# Savarina - Romanian Dessert Cake



## mariusve (Jun 6, 2011)

Hi All,

Since I'm from Romania, I figured I could contribute this recipe. I hope you'll like it.

*INGREDIENTS*

1 cup water, 
1 tsp vanilla, 
1 Tbsp rum essence, 
whipped cream, to taste
1 tsp baking powder, 
13 Tbsp sugar, 
3 Tbsp flour, 
3 Tbsp bread crumbs, plain
6 pcs egg, separated
strawberries, to taste
*DIRECTIONS*

Beat 6 egg whites. Mix in 3 tablespoons sugar. Beat 6 egg yolks with remaining 3 tablespoons sugar, baking powder, vanilla, flour, and bread crumbs. Fold egg yolks mixture into egg whites mixture gently so as not to deflate. Bake in a lightly greased and floured cake pan for 30 minutes at 300F degrees.

SYRUP: In a saucepan, combine water and sugar. Bring to a boil, then remove from heat. Allow to cool and add rum essence (real rum may be sustituted).

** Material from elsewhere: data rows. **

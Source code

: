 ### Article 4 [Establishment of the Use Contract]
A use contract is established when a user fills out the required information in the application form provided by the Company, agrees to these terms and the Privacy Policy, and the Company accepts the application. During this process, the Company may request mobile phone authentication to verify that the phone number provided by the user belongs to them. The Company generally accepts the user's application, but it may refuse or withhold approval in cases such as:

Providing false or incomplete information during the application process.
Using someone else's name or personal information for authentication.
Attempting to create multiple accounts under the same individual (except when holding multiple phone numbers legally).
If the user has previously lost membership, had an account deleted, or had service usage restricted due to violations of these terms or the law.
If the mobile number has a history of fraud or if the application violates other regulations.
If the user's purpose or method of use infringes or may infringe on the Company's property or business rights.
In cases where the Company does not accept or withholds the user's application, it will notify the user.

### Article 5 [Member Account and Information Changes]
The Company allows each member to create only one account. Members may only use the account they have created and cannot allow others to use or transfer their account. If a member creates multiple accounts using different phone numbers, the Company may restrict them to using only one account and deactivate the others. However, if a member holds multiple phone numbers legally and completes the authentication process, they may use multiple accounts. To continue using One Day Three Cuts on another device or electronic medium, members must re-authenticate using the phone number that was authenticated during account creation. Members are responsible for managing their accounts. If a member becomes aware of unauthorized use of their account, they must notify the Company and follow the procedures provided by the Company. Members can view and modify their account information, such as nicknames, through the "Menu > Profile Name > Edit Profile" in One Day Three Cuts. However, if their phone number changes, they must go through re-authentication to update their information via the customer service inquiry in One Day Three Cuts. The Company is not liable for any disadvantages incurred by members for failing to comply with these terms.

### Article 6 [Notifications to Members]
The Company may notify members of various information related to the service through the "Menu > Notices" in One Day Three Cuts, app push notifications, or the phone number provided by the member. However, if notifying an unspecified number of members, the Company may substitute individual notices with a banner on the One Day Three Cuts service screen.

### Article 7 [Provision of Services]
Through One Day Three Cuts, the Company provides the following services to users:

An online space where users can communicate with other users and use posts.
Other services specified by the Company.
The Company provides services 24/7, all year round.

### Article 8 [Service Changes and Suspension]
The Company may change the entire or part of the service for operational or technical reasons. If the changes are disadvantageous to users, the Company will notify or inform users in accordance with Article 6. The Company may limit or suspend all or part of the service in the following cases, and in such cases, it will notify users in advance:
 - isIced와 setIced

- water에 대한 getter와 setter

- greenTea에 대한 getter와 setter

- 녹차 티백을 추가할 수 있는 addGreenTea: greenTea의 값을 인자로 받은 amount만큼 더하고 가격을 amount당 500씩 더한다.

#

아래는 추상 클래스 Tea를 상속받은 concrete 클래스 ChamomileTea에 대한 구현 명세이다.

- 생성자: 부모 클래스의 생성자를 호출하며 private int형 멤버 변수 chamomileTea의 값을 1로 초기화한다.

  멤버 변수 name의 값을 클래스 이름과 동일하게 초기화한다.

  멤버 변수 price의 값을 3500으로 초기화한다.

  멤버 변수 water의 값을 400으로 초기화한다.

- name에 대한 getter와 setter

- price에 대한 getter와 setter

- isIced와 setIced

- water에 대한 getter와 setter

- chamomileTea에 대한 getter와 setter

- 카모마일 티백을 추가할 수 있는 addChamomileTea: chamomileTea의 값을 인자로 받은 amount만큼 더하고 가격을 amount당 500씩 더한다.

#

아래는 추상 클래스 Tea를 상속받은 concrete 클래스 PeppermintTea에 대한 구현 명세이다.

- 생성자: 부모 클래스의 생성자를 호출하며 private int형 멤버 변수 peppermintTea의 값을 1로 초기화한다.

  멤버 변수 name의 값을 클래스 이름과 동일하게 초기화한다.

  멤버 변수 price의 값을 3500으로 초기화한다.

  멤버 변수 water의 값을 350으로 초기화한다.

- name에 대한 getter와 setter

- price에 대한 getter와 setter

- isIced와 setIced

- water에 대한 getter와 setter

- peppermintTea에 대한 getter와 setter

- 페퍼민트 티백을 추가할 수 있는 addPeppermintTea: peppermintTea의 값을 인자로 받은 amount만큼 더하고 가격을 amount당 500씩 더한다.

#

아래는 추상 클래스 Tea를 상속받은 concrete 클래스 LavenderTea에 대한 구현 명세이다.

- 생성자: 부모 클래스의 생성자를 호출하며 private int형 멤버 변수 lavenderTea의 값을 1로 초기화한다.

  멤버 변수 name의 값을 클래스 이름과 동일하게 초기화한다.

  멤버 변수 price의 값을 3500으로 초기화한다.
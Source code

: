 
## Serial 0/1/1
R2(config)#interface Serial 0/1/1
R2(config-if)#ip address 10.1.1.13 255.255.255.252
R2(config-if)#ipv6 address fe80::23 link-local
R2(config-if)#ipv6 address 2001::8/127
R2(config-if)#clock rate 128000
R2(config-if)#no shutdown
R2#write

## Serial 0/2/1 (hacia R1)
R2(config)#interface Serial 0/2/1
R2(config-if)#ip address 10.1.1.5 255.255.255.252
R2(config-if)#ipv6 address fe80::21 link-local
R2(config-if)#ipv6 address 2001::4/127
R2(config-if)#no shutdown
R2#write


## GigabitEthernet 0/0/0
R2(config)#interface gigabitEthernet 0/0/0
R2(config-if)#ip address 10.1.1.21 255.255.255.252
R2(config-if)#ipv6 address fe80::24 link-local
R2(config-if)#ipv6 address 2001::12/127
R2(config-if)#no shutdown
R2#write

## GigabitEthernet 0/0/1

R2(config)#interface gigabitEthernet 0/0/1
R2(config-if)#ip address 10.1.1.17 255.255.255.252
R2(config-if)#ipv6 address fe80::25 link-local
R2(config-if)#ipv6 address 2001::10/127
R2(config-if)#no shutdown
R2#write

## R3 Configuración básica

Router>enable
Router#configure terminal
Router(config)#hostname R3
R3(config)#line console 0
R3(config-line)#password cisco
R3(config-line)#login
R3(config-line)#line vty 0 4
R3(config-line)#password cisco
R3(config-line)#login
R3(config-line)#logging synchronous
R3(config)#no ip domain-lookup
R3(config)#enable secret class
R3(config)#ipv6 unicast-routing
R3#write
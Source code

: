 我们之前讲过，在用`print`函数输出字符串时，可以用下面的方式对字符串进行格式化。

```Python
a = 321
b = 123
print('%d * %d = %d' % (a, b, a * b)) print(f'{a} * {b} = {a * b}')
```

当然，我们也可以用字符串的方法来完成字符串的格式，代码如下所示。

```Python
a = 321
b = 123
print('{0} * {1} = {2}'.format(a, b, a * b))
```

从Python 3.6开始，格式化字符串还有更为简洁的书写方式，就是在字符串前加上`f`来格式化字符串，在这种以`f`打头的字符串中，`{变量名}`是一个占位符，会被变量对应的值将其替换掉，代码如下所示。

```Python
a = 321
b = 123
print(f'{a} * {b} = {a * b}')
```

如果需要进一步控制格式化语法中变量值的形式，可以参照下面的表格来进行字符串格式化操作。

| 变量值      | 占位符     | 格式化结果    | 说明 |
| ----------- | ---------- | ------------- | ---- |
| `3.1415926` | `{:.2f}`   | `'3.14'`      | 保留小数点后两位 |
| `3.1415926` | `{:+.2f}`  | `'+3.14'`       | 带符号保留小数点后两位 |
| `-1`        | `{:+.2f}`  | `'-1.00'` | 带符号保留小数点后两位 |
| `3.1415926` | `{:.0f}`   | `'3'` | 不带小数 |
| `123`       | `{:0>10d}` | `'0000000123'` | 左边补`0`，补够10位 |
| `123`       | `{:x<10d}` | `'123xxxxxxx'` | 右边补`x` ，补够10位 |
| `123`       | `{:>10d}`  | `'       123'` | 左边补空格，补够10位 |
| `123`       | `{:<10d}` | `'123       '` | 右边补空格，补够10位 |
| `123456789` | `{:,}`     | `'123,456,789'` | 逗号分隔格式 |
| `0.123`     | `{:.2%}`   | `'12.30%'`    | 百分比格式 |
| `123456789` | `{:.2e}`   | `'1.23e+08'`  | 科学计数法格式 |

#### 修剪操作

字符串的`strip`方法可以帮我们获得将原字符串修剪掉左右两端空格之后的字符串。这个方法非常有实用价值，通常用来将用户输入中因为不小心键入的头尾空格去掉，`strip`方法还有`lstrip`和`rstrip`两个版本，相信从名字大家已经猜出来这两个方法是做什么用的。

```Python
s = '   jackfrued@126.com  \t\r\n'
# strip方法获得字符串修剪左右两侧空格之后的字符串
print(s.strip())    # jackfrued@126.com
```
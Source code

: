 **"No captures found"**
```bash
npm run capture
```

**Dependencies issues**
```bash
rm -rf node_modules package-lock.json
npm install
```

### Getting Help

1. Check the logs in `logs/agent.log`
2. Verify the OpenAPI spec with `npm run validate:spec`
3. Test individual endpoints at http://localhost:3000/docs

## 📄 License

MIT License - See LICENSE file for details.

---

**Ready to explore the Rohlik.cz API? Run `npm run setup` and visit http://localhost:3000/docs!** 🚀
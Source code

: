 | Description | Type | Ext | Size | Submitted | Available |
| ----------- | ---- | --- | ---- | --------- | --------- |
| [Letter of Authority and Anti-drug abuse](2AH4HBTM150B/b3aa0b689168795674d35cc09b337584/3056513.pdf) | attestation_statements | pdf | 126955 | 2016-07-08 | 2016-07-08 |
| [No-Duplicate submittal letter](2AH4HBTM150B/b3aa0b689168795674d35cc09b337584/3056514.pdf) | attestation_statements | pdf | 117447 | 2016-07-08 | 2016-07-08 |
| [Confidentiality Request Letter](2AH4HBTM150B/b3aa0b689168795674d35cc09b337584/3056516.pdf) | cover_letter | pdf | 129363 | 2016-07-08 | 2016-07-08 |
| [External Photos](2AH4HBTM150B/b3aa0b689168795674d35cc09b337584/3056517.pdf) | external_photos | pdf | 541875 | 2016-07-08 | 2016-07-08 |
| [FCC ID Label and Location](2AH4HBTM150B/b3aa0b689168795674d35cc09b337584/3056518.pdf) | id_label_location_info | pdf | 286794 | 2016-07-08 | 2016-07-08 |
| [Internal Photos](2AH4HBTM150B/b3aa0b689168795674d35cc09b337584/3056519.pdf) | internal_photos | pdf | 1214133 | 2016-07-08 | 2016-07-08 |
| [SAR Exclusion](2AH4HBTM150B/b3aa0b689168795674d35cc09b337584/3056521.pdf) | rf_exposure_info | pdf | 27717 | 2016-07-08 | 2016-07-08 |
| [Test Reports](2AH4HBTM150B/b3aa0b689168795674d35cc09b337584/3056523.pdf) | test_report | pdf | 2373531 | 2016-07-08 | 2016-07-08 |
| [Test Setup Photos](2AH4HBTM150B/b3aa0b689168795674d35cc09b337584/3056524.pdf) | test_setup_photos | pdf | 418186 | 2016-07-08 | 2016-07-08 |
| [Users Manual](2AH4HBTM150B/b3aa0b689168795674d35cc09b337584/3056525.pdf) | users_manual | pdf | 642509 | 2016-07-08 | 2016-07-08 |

Cool Savarina (you may freeze the cake to make it easier to handle but this is not required), cut crosswise through the center of the cake to make 2 separate layers.

Pour syrup on the bottom layer, then layer with strawberries. Replace the top layer and pour syrup over the top.

Top with whipped cream and garnish with strawberries.

Enjoy,

Marius


----------



## rodolfo (Jul 1, 2011)

Thank you for that lovely recipe. Here is another Romanian dessert that tastes heavenly. It's the Romanian apple cake recipe:

[h3]Ingredients[/h3]
5 apples, peeled and cored
3 eggs
1 1/2 cups white sugar
3/4 cup vegetable oil
1 teaspoon baking soda
1 teaspoon ground cinnamon
1 tablespoon vanilla extract
2 cups all-purpose flour
3/4 cup chopped walnuts

[h3]Directions[/h3]
Preheat oven to 350 degrees F (175 degrees C). Grease and flour a 9x13 inch pan. Cut the apples into 1 inch wedges. Set aside.
In a large bowl, whisk together the eggs and sugar until blended. Mix in the baking soda, oil, cinnamon and vanilla. Stir in the flour, just until incorporated. Fold in the apples and walnuts.
Pour batter into prepared pan. Bake in the preheated oven for 55 minutes, or until a toothpick inserted into the center of the cake comes out clean. Allow to cool slightly. May be served warm or at room temperature.


----------